Self Hosted Virtual Machine

Guidelines for Setting Up and Maintaining a Virtual Machine for ETL Workloads

This document outlines the requirements and best practices for setting up and maintaining a virtual machine to run ETL pipelines (e.g., dbt, Airbyte, Stitch, custom Docker workloads), tailored to support TargetBoard.
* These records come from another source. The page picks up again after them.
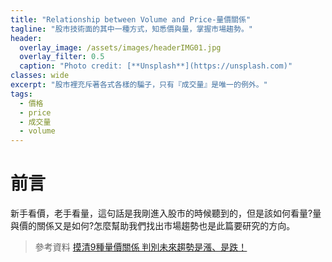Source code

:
 ```yaml
---
title: "Relationship between Volume and Price-量價關係"
tagline: "股市技術面的其中一種方式，知悉價與量，掌握市場趨勢。"
header:
  overlay_image: /assets/images/headerIMG01.jpg
  overlay_filter: 0.5
  caption: "Photo credit: [**Unsplash**](https://unsplash.com)"
classes: wide
excerpt: "股市裡充斥著各式各樣的騙子，只有『成交量』是唯一的例外。"
tags:
  - 價格
  - price
  - 成交量
  - volume
---
```


# 前言

新手看價，老手看量，這句話是我剛進入股市的時候聽到的，但是該如何看量?量與價的關係又是如何?怎麼幫助我們找出市場趨勢也是此篇要研究的方向。


> 參考資料
>  [摸清9種量價關係 判別未來趨勢是漲、是跌！](https://www.wealth.com.tw/home/articles/20494)
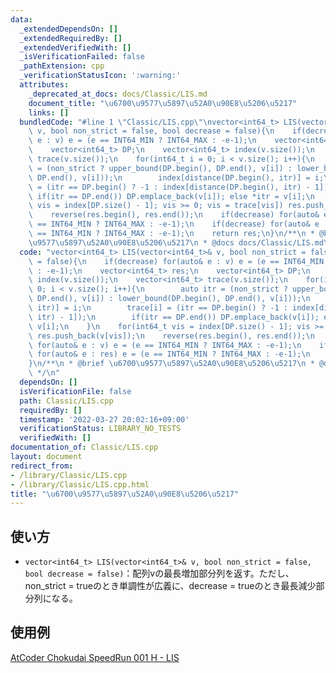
 ```yaml
---
data:
  _extendedDependsOn: []
  _extendedRequiredBy: []
  _extendedVerifiedWith: []
  _isVerificationFailed: false
  _pathExtension: cpp
  _verificationStatusIcon: ':warning:'
  attributes:
    _deprecated_at_docs: docs/Classic/LIS.md
    document_title: "\u6700\u9577\u5897\u52A0\u90E8\u5206\u5217"
    links: []
  bundledCode: "#line 1 \"Classic/LIS.cpp\"\nvector<int64_t> LIS(vector<int64_t>&\
    \ v, bool non_strict = false, bool decrease = false){\n    if(decrease) for(auto&\
    \ e : v) e = (e == INT64_MIN ? INT64_MAX : -e-1);\n    vector<int64_t> res;\n\
    \    vector<int64_t> DP;\n    vector<int64_t> index(v.size());\n    vector<int64_t>\
    \ trace(v.size());\n    for(int64_t i = 0; i < v.size(); i++){\n        auto itr\
    \ = (non_strict ? upper_bound(DP.begin(), DP.end(), v[i]) : lower_bound(DP.begin(),\
    \ DP.end(), v[i]));\n        index[distance(DP.begin(), itr)] = i;\n        trace[i]\
    \ = (itr == DP.begin() ? -1 : index[distance(DP.begin(), itr) - 1]);\n       \
    \ if(itr == DP.end()) DP.emplace_back(v[i]); else *itr = v[i];\n    }\n    for(int64_t\
    \ vis = index[DP.size() - 1]; vis >= 0; vis = trace[vis]) res.push_back(v[vis]);\n\
    \    reverse(res.begin(), res.end());\n    if(decrease) for(auto& e : v) e = (e\
    \ == INT64_MIN ? INT64_MAX : -e-1);\n    if(decrease) for(auto& e : res) e = (e\
    \ == INT64_MIN ? INT64_MAX : -e-1);\n    return res;\n}\n/**\n * @brief \u6700\
    \u9577\u5897\u52A0\u90E8\u5206\u5217\n * @docs docs/Classic/LIS.md\n */\n"
  code: "vector<int64_t> LIS(vector<int64_t>& v, bool non_strict = false, bool decrease\
    \ = false){\n    if(decrease) for(auto& e : v) e = (e == INT64_MIN ? INT64_MAX\
    \ : -e-1);\n    vector<int64_t> res;\n    vector<int64_t> DP;\n    vector<int64_t>\
    \ index(v.size());\n    vector<int64_t> trace(v.size());\n    for(int64_t i =\
    \ 0; i < v.size(); i++){\n        auto itr = (non_strict ? upper_bound(DP.begin(),\
    \ DP.end(), v[i]) : lower_bound(DP.begin(), DP.end(), v[i]));\n        index[distance(DP.begin(),\
    \ itr)] = i;\n        trace[i] = (itr == DP.begin() ? -1 : index[distance(DP.begin(),\
    \ itr) - 1]);\n        if(itr == DP.end()) DP.emplace_back(v[i]); else *itr =\
    \ v[i];\n    }\n    for(int64_t vis = index[DP.size() - 1]; vis >= 0; vis = trace[vis])\
    \ res.push_back(v[vis]);\n    reverse(res.begin(), res.end());\n    if(decrease)\
    \ for(auto& e : v) e = (e == INT64_MIN ? INT64_MAX : -e-1);\n    if(decrease)\
    \ for(auto& e : res) e = (e == INT64_MIN ? INT64_MAX : -e-1);\n    return res;\n\
    }\n/**\n * @brief \u6700\u9577\u5897\u52A0\u90E8\u5206\u5217\n * @docs docs/Classic/LIS.md\n\
    \ */\n"
  dependsOn: []
  isVerificationFile: false
  path: Classic/LIS.cpp
  requiredBy: []
  timestamp: '2022-03-27 20:02:16+09:00'
  verificationStatus: LIBRARY_NO_TESTS
  verifiedWith: []
documentation_of: Classic/LIS.cpp
layout: document
redirect_from:
- /library/Classic/LIS.cpp
- /library/Classic/LIS.cpp.html
title: "\u6700\u9577\u5897\u52A0\u90E8\u5206\u5217"
---
```

## 使い方  
- `vector<int64_t> LIS(vector<int64_t>& v, bool non_strict = false, bool decrease = false)`：配列vの最長増加部分列を返す。ただし、non_strict = trueのとき単調性が広義に、decrease = trueのとき最長減少部分列になる。  

## 使用例
<a href="https://atcoder.jp/contests/chokudai_S001/submissions/30497502" target="_blank">AtCoder Chokudai SpeedRun 001 H - LIS</a>
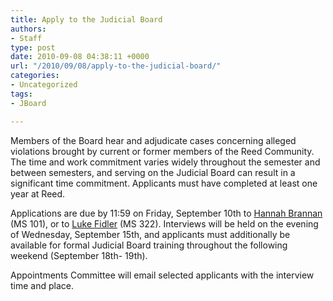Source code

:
 ```yaml
---
title: Apply to the Judicial Board
authors:
- Staff
type: post
date: 2010-09-08 04:38:11 +0000
url: "/2010/09/08/apply-to-the-judicial-board/"
categories:
- Uncategorized
tags:
- JBoard

---
```

Members of the Board hear and adjudicate cases concerning alleged violations brought by current or former members of the Reed Community. The time and work commitment varies widely throughout the semester and between semesters, and serving on the Judicial Board can result in a significant time commitment. Applicants must have completed at least one year at Reed.

Applications are due by 11:59 on Friday, September 10th to [Hannah Brannan][1] (MS 101), or to [Luke Fidler][2] (MS 322). Interviews will be held on the evening of Wednesday, September 15th, and applicants must additionally be available for formal Judicial Board training throughout the following weekend (September 18th- 19th).
  
Appointments Committee will email selected applicants with the interview time and place.

 [1]: mailto:&#x68;&#x62;&#x72;&#x61;&#x6e;&#x6e;&#x61;&#x6e;&#x40;&#x72;&#x65;&#x65;&#x64;&#x2e;&#x65;&#x64;&#x75;
 [2]: mailto:&#x66;&#x69;&#x64;&#x6c;&#x65;&#x72;&#x6c;&#x40;&#x72;&#x65;&#x65;&#x64;&#x2e;&#x65;&#x64;&#x75;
Adhering to these guidelines will ensure optimal performance, security, and compatibility with our services.

VM Type and Specifications

Minimal Compute Resources

• CPU:
  • Minimum of 2 vCPUs.
  • Memory: At least 8 GB RAM.
• Disk:
  • Allocate a minimum of 256 GB disk storage.
  • Enable storage auto-scaling (if supported by the cloud provider).
• Supported Platforms:
  • AWS, Google Cloud, Azure, or equivalent.

Operating System

• Recommended OS: Linux (Debian).
• Keep the OS minimal (disable unnecessary packages and services).

Disk and Storage

• Use SSD-backed storage for ETL workloads.
• Configure file system with sufficient I/O throughput for Docker containers.
• Enable disk monitoring and alerts for low free space.

Network and Security Configuration

Firewall and IP Whitelisting

• Deploy the VM behind a firewall.
• Restrict inbound traffic only to whitelisted IPs used by TargetBoard.
  • TargetBoard VPN:
    • 69.55.59.137
• If the database is hosted on-premises, ensure one of the following:
  • It resides on the same VPC as the VM.
  • Alternatively, its IP address is explicitly added to the whitelist above.

Outbound Ports

• The VM requires outbound access on the following ports/protocols:
  • HTTP (80)
  • HTTPS (443)
  • UDP (for services that require lightweight data transfer or DNS resolution)
  • TCP (for postgres connection - whitelist the postgres port).

Encryption and Security

• Encryption at Rest:
  • Enable disk encryption with provider-managed keys (AWS KMS, GCP KMS, etc.).
• Encryption in Transit:
  • Enforce TLS/SSL for all connections.
  • Avoid plain-text passwords in environment files.

Access and Permissions

• Provide TargetBoard support team with a restricted SSH user account if access is required.
• Enforce key-based authentication (no password login).
• Apply role-based access controls for multi-user environments.

Maintenance and Updates

Maintenance Windows

• Schedule maintenance windows during off-peak hours (Friday or Sunday)
• Communicate downtime to stakeholders.

Updates and Patching

• Apply automatic security updates to the OS.
• Regularly update Docker and Docker Compose to the latest stable versions.

Backups and Recovery

• VM Snapshots:
  • Take weekly full VM snapshots as a minimum.
  • Retain backups for at least 1 month.
• Recovery:
  • Test VM restoration quarterly to ensure business continuity.

Recommended Monitoring and Logging

• Monitoring:
  • Use provider tools (CloudWatch, Stackdriver, or equivalent).
  • Track CPU, memory, disk usage, and network throughput.
• Logging:
  • Centralized logs are recommended (Cloud Logging, ELK, or Datadog).
  • Enable auditing of SSH access.

Containerization

• Install Docker and Docker Compose for ETL workloads.
• Keep container images updated with security patches.